By Kate “Bob” Addison

Our position is 39-48.7’N, 073-35.9’W, and we’re just outside the Ambrose to Barnegat traffic separation scheme at the entrance to the Hudson River, excited to be visiting New York in the morning! We’re here a little ahead of plan as we’ve had fair winds most of the way from Savannah so we’ve been able to sail almost the whole way and keep the engine off, which makes everyone happy. Even the engineer secretly enjoys the peaceful sound of water sloshing past the ship as she slips along – we’ve seen him on deck handling lines and everything. We are heading steadily NW now to get well clear of the traffic into and out of NYC; soon we will heave-to for the night and pick up our pilot early in the morning to guide us to our berth for the next few days at Hudson River Park’s Pier 25.

It was just another nice day at sea today: setting and stowing t’gallants, practicing sail handling with fewer people and fewer instructions as the crew get more confident and competent with their lines. Pizza for lunch. Elisabeth aloft tarring seizings, medical officer Jennie taking a turn at the helm. A gang cleaning the bulwarks, another gang clearing out the sole. The sole is a magical place, like a souk for sailors hidden under the floorboards in the main salon. Armpit deep and full of treasure: miles of sweet-smelling manila rope in big coils, spare sails and yards of heavy cotton canvas for making new ones, boxes of shackles, steel eyes, sheets of leather, carved wooden blocks. AB Aase made a diagram today of which sail is where in the sole – they kind of all look the same at first glance.

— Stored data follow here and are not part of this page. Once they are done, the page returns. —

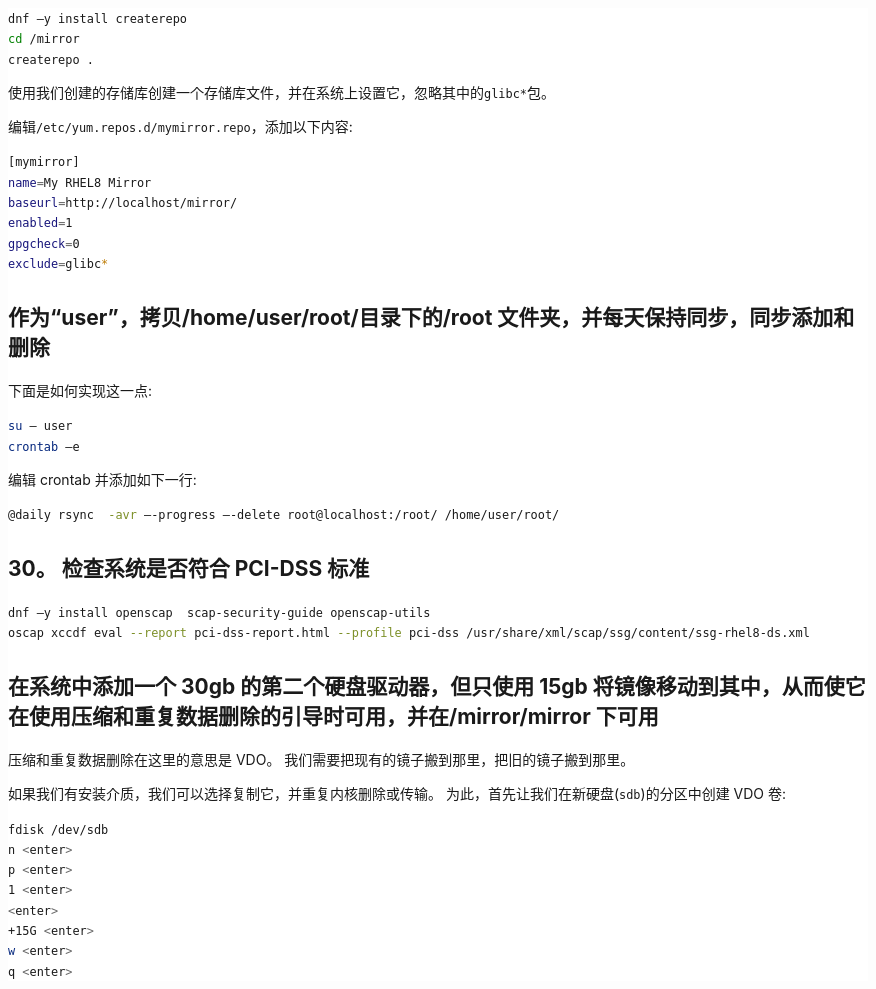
 ```sh
dnf –y install createrepo
cd /mirror
createrepo .
```

使用我们创建的存储库创建一个存储库文件，并在系统上设置它，忽略其中的`glibc*`包。

编辑`/etc/yum.repos.d/mymirror.repo`，添加以下内容:

```sh
[mymirror]
name=My RHEL8 Mirror
baseurl=http://localhost/mirror/
enabled=1
gpgcheck=0
exclude=glibc*
```

## 作为“user”，拷贝/home/user/root/目录下的/root 文件夹，并每天保持同步，同步添加和删除

下面是如何实现这一点:

```sh
su – user
crontab –e 
```

编辑 crontab 并添加如下一行:

```sh
@daily rsync  -avr –-progress –-delete root@localhost:/root/ /home/user/root/
```

## 30。 检查系统是否符合 PCI-DSS 标准

```sh
dnf –y install openscap  scap-security-guide openscap-utils 
oscap xccdf eval --report pci-dss-report.html --profile pci-dss /usr/share/xml/scap/ssg/content/ssg-rhel8-ds.xml
```

## 在系统中添加一个 30gb 的第二个硬盘驱动器，但只使用 15gb 将镜像移动到其中，从而使它在使用压缩和重复数据删除的引导时可用，并在/mirror/mirror 下可用

压缩和重复数据删除在这里的意思是 VDO。 我们需要把现有的镜子搬到那里，把旧的镜子搬到那里。

如果我们有安装介质，我们可以选择复制它，并重复内核删除或传输。 为此，首先让我们在新硬盘(`sdb`)的分区中创建 VDO 卷:

```sh
fdisk /dev/sdb
n <enter>
p <enter>
1 <enter>
<enter>
+15G <enter>
w <enter>
q <enter>
```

Right now it’s dinner time and the Captain is entertaining some of the crew over dinner in the mess. They are using a table cloth and everything. He says that it is a nice way to get to know crew and cook Donald gets to use some of his “cruise ship” presentation, which is very lovely indeed. The rest of us are finishing eating on the aloha deck or the quarterdeck. Beef stew, rice n’ peas, plantain and chocolate brownies for supper: comfort food to keep out the chill – it’s not warm like the South Pacific this far North in May. A little string band of ukulele and guitar has just started playing from the top of the galley house.